Sinon, qu’est-ce qu’on dit ? On dit : « Oui, malheureusement il y a le pouvoir et la puissance d’argent ». C’était la grande puissance de l’argent. Tout le monde est mené par la finance internationale formellement. Cela veut dire il n’y a plus de démocratie. Très bien. On peut s’amuser à aller aux fêtes de parents d’élèves. C’est très bien, et c’est très sympathique. Cela crée du lien social. Je ne méprise pas du tout cela, mais ne disons pas que c’est le renouveau de la démocratie.
Et concrètement, vous faites signe vers une réforme de la gouvernance. Où sont les dispositifs participatifs ? A quels endroits voyez-vous cette gouvernance renouvelée ?
Réponse de Pierre CALAME :
Cela passe déjà par un changement de vision de la place du politique. J’ai eu le plaisir en 2013 d’être rapporteur général d’une conférence internationale qui s’appelle Ecocity, 100 ateliers de réflexion sur la question de la transition, très riche, très riche. Qu’est-ce qui ressortait à l’évidence ? C’est quelque chose de très différent des discours habituels. C’est-à-dire au fond que quelquefois, ce sont les citoyens qui ont l’initiative. Quelquefois, de sont des groupes d’universitaires. Quelquefois, ce sont des entreprises. Quelquefois, ce sont les collectivités territoriales. Nous ne demandons pas si, parce qu’ils représentent le peuple, c’est aux élus locaux de prendre l’initiative. Dans certains cas, ils suivent les citoyens. Dans d’autres cas, ils les précèdent. Cela veut dire qu’au lieu de dire : « il y a un monopole du bien public qui est la puissance publique », telle qu’on l’a construite en France dans une vision étatiste au 19ème siècle, qui conduisait aussi à dire : « Il faut qu’il y ait la tutelle des Préfets sur les Maires parce que ces gens-là, si on ne les surveille pas, ils ne vont penser qu’à leur clientélisme local ». Comme si au niveau de l’état, on ne pensait pas au clientélisme politique ».
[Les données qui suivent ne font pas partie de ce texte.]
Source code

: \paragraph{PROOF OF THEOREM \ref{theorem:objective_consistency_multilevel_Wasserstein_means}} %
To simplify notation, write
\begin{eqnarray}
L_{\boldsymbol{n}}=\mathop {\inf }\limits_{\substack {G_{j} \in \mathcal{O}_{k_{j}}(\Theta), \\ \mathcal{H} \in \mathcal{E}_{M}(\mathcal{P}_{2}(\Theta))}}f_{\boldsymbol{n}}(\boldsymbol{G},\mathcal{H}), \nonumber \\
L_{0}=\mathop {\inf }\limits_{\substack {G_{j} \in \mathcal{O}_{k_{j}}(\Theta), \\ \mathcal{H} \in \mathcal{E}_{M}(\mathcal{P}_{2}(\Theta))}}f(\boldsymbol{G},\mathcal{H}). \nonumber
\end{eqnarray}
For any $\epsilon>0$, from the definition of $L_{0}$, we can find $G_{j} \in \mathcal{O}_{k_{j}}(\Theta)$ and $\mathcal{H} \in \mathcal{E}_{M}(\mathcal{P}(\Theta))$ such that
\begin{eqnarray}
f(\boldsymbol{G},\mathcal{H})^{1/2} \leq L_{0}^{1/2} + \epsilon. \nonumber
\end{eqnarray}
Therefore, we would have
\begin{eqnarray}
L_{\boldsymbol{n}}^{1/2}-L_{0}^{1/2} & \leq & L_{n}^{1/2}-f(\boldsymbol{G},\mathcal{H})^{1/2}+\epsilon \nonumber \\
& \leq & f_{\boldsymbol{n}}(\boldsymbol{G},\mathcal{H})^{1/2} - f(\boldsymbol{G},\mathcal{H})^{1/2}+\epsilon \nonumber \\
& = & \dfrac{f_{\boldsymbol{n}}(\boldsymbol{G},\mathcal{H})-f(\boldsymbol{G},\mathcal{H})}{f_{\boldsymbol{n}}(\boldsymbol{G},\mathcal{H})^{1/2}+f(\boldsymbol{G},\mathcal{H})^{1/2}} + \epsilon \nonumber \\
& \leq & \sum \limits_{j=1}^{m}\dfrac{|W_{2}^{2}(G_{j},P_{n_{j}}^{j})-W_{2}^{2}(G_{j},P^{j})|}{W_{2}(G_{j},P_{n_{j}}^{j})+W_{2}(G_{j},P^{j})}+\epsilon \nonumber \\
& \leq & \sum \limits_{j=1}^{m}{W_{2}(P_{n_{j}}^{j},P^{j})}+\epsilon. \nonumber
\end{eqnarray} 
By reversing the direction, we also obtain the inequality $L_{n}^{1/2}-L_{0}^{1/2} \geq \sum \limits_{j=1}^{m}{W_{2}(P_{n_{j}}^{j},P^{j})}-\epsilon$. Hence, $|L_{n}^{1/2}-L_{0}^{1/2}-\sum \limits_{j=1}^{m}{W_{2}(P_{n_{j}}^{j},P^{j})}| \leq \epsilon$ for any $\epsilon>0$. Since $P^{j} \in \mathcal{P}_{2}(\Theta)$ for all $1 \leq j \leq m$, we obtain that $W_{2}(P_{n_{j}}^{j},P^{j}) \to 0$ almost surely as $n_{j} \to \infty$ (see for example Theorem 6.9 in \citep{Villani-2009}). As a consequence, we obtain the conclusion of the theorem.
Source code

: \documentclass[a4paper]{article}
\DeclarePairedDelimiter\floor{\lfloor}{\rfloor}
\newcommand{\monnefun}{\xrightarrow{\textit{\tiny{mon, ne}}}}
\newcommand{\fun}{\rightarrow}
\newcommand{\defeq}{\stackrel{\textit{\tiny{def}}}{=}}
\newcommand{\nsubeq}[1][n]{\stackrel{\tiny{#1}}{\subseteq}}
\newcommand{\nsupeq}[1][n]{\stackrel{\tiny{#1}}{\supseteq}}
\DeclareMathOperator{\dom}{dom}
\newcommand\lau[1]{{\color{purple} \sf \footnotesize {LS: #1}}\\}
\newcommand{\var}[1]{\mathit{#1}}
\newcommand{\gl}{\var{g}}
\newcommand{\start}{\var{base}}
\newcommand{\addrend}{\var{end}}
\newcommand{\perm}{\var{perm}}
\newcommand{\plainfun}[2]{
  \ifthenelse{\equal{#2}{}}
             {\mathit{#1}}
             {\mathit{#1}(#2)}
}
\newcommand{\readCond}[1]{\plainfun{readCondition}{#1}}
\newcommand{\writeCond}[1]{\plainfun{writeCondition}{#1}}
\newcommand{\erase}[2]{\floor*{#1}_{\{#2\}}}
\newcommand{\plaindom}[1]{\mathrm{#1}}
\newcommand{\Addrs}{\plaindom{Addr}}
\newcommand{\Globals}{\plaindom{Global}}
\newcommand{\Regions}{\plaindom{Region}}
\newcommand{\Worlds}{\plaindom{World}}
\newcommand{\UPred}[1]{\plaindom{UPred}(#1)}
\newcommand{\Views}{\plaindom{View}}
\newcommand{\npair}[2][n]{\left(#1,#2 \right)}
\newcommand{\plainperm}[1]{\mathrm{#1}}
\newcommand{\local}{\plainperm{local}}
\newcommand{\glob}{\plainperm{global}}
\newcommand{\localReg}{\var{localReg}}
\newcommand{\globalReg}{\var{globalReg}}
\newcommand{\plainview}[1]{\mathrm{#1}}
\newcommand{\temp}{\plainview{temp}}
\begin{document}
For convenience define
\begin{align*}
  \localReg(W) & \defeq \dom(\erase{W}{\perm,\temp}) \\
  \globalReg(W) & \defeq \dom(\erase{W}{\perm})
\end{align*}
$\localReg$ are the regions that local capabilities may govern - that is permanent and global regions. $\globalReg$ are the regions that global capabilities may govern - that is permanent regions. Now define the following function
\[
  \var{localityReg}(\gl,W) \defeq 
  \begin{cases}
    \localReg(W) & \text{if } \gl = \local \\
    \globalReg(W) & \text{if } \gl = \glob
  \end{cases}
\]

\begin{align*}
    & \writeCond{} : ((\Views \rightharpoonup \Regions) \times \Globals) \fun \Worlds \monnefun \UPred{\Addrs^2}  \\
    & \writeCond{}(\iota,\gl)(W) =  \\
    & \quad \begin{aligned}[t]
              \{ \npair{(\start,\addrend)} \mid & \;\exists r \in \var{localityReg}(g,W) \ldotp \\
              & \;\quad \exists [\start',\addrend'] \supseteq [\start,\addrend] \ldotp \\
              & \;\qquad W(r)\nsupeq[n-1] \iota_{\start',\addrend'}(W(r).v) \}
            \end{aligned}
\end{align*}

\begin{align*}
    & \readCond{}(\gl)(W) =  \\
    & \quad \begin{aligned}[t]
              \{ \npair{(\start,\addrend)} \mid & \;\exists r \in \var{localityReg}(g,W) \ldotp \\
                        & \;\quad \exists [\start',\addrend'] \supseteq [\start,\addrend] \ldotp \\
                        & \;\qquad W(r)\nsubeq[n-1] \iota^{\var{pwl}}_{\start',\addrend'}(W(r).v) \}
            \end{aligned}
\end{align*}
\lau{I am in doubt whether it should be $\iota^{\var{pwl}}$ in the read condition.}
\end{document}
Nous sortons donc petit à petit de cette espèce de vision très étriquée du bien public. Le bien public, c’est une coproduction, et donc construire les partenariats entre entreprises, ONG, organisations parapubliques, collectivités territoriales, etc., c’est de la démocratie participative. C’est de la recherche de la coproduction du bien public, d’abord par sa définition même. Ce n’est pas parce qu’un Maire est élu qu’il a le monopole de la définition du bien public. Il faut se sortir de cette idée-là, et puis que le reste, c’est des intérêts privés. Nous sommes donc amenés à avoir une vision beaucoup plus large de qui prend l’initiative. Ma foi, ceux qui veulent la prendre. Le pouvoir est un construit social. Ce n’est pas quelque chose qui est distribué par les urnes. C’est un construit social. C’est ça la démocratie, à savoir construire des pouvoirs ensemble. C’est sa définition fondamentale. C’est en ce sens que la question de la démocratie participative est fantastique. Elle est au cœur de tout. Si on dit : « La démocratie participative, c’est d’un côté la consultation sur les documents d’urbanisme, de l’autre le choix des arbres sur la place publique, et en troisième lieu le budget participatif », terminé, gentil, très bien, démocratie occupationnelle.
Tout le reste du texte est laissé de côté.